▶ [Try it]: Give the entries below again, word for word, and leave out the images.

Data entries

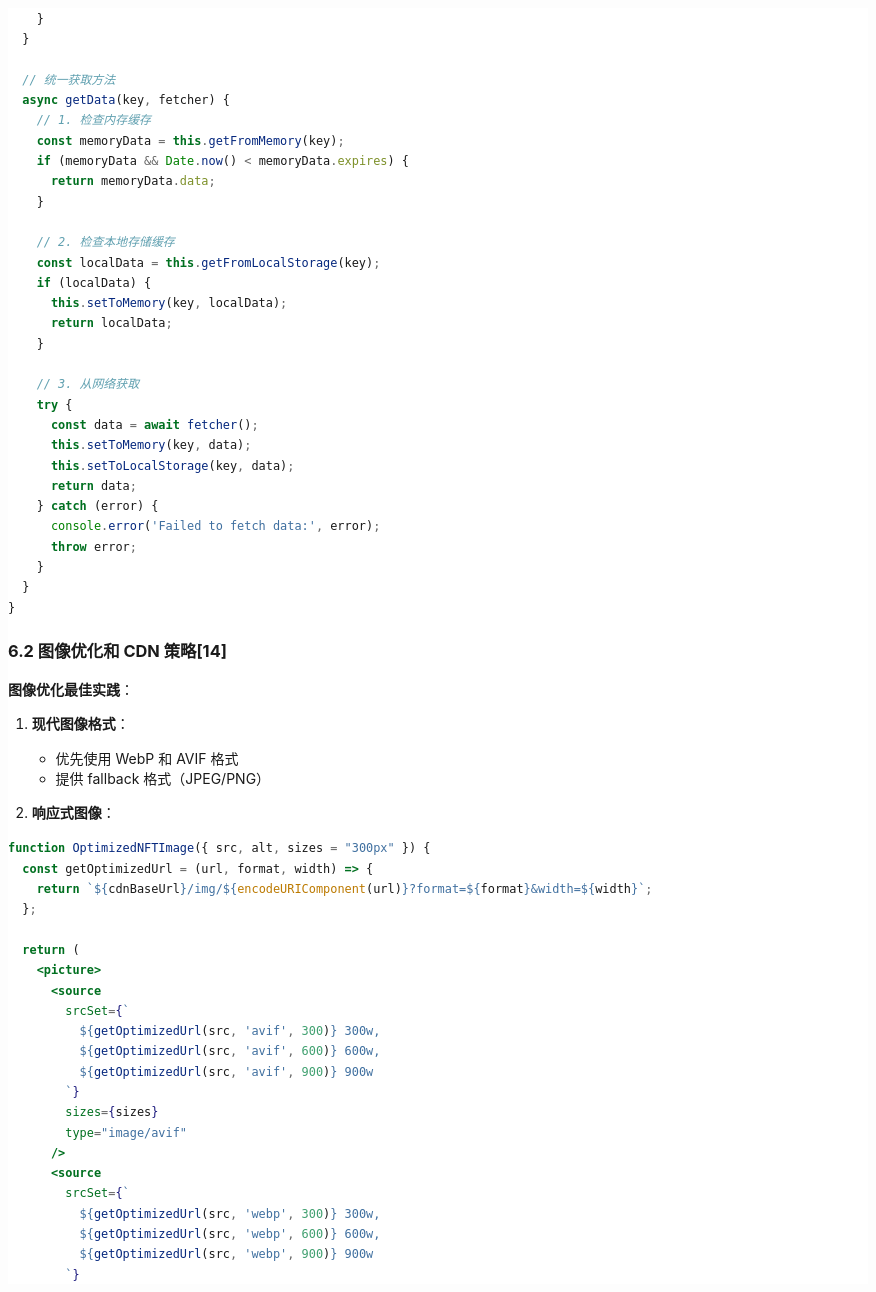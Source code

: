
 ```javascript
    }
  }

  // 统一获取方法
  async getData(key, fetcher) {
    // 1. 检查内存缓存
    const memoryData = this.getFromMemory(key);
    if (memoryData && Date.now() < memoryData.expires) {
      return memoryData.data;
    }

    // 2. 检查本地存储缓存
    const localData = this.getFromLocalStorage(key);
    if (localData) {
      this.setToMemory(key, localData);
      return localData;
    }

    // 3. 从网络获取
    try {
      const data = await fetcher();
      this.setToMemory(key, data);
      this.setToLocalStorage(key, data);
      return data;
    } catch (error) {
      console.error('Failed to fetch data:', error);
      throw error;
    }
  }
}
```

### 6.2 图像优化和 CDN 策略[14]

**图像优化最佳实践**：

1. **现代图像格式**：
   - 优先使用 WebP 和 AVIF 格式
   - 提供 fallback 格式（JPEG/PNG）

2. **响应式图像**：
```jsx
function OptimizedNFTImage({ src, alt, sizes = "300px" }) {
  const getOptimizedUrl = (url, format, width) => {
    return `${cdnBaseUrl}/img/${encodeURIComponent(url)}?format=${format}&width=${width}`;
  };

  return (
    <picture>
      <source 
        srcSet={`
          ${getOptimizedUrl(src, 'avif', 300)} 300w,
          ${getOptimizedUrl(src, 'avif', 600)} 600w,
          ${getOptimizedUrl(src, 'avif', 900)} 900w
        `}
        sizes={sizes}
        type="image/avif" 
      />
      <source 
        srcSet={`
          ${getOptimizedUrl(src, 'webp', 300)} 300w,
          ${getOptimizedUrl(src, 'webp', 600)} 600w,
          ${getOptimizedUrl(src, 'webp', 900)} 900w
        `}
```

▶ [Answer for the task]:
Source code

:
 ```javascript
    }
  }

  // 统一获取方法
  async getData(key, fetcher) {
    // 1. 检查内存缓存
    const memoryData = this.getFromMemory(key);
    if (memoryData && Date.now() < memoryData.expires) {
      return memoryData.data;
    }

    // 2. 检查本地存储缓存
    const localData = this.getFromLocalStorage(key);
    if (localData) {
      this.setToMemory(key, localData);
      return localData;
    }

    // 3. 从网络获取
    try {
      const data = await fetcher();
      this.setToMemory(key, data);
      this.setToLocalStorage(key, data);
      return data;
    } catch (error) {
      console.error('Failed to fetch data:', error);
      throw error;
    }
  }
}
```

### 6.2 图像优化和 CDN 策略[14]

**图像优化最佳实践**：

1. **现代图像格式**：
   - 优先使用 WebP 和 AVIF 格式
   - 提供 fallback 格式（JPEG/PNG）

2. **响应式图像**：
```jsx
function OptimizedNFTImage({ src, alt, sizes = "300px" }) {
  const getOptimizedUrl = (url, format, width) => {
    return `${cdnBaseUrl}/img/${encodeURIComponent(url)}?format=${format}&width=${width}`;
  };

  return (
    <picture>
      <source 
        srcSet={`
          ${getOptimizedUrl(src, 'avif', 300)} 300w,
          ${getOptimizedUrl(src, 'avif', 600)} 600w,
          ${getOptimizedUrl(src, 'avif', 900)} 900w
        `}
        sizes={sizes}
        type="image/avif" 
      />
      <source 
        srcSet={`
          ${getOptimizedUrl(src, 'webp', 300)} 300w,
          ${getOptimizedUrl(src, 'webp', 600)} 600w,
          ${getOptimizedUrl(src, 'webp', 900)} 900w
        `}
```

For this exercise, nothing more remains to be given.